* Problem description
Give back the entries that follow exactly as written. Any picture gets left out.

*** Opening Record excerpts ***

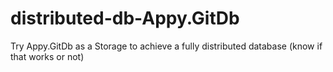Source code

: # distributed-db-Appy.GitDb
Try Appy.GitDb as a Storage to achieve a fully distributed database (know if that works or not)
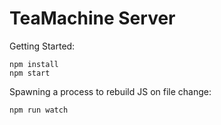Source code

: TeaMachine Server
=================

Getting Started:

    npm install
    npm start

Spawning a process to rebuild JS on file change:

    npm run watch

*** Closing Record excerpts ***

* Task result
Source code

: # distributed-db-Appy.GitDb
Try Appy.GitDb as a Storage to achieve a fully distributed database (know if that works or not)
Source code

: TeaMachine Server
=================

Getting Started:

    npm install
    npm start

Spawning a process to rebuild JS on file change:

    npm run watch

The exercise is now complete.